§ **Task prompt**
From the material below, list every line containing "Keras".

§ **Input data**
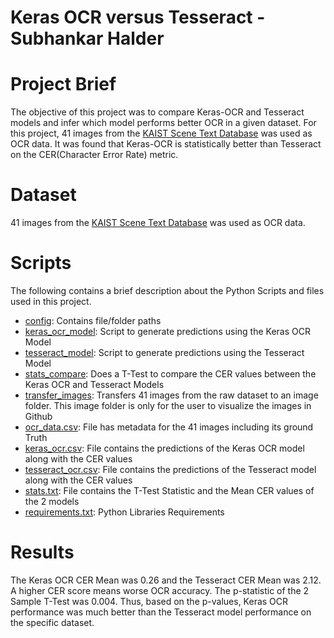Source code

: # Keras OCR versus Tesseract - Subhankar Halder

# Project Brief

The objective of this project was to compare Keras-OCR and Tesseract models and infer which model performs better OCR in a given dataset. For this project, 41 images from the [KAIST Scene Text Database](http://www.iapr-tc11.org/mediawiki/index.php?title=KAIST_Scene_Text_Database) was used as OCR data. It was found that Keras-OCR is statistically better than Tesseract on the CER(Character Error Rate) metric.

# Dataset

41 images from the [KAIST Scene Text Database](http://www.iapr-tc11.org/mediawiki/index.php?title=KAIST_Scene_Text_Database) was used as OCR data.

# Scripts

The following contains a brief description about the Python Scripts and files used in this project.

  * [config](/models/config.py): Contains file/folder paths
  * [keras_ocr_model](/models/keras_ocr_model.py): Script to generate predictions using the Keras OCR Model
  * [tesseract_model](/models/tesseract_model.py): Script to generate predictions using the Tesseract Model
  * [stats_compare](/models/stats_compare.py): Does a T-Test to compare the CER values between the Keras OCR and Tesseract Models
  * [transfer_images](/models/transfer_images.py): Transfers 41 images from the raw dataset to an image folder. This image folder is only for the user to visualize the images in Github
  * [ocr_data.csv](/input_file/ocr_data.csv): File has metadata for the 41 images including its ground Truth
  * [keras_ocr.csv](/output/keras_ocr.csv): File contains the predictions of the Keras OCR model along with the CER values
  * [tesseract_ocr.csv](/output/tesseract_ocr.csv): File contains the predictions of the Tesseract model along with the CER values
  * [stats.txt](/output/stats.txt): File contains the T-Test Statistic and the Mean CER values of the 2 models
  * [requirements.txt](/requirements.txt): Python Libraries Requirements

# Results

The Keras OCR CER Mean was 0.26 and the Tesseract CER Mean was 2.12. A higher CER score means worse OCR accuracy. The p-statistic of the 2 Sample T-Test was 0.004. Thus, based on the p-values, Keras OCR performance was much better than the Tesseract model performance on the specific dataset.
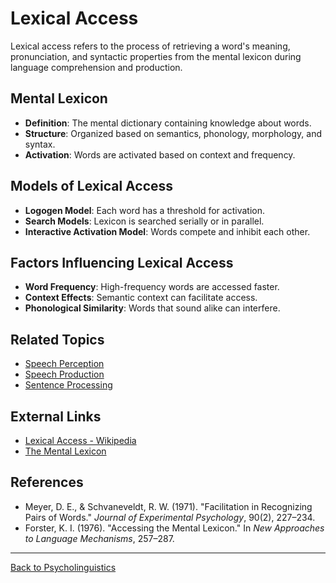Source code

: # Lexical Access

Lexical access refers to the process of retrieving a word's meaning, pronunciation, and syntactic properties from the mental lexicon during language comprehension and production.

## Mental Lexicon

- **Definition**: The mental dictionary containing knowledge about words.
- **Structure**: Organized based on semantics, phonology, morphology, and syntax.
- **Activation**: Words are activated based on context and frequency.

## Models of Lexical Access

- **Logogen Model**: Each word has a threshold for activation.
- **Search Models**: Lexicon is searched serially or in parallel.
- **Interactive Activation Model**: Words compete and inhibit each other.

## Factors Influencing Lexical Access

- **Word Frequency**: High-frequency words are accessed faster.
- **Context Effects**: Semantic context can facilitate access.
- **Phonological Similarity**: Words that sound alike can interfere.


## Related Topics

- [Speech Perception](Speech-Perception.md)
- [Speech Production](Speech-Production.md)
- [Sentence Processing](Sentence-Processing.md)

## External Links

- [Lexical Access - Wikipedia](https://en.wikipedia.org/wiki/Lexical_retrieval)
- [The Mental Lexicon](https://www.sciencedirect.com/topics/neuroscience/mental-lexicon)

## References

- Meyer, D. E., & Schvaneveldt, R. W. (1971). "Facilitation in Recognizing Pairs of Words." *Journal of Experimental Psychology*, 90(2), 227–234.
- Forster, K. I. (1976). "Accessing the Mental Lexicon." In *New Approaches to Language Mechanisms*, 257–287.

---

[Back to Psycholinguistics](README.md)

§ **Response box**
: # Keras OCR versus Tesseract - Subhankar Halder
The objective of this project was to compare Keras-OCR and Tesseract models and infer which model performs better OCR in a given dataset. For this project, 41 images from the [KAIST Scene Text Database](http://www.iapr-tc11.org/mediawiki/index.php?title=KAIST_Scene_Text_Database) was used as OCR data. It was found that Keras-OCR is statistically better than Tesseract on the CER(Character Error Rate) metric.
  * [keras_ocr_model](/models/keras_ocr_model.py): Script to generate predictions using the Keras OCR Model
  * [stats_compare](/models/stats_compare.py): Does a T-Test to compare the CER values between the Keras OCR and Tesseract Models
  * [keras_ocr.csv](/output/keras_ocr.csv): File contains the predictions of the Keras OCR model along with the CER values
The Keras OCR CER Mean was 0.26 and the Tesseract CER Mean was 2.12. A higher CER score means worse OCR accuracy. The p-statistic of the 2 Sample T-Test was 0.004. Thus, based on the p-values, Keras OCR performance was much better than the Tesseract model performance on the specific dataset.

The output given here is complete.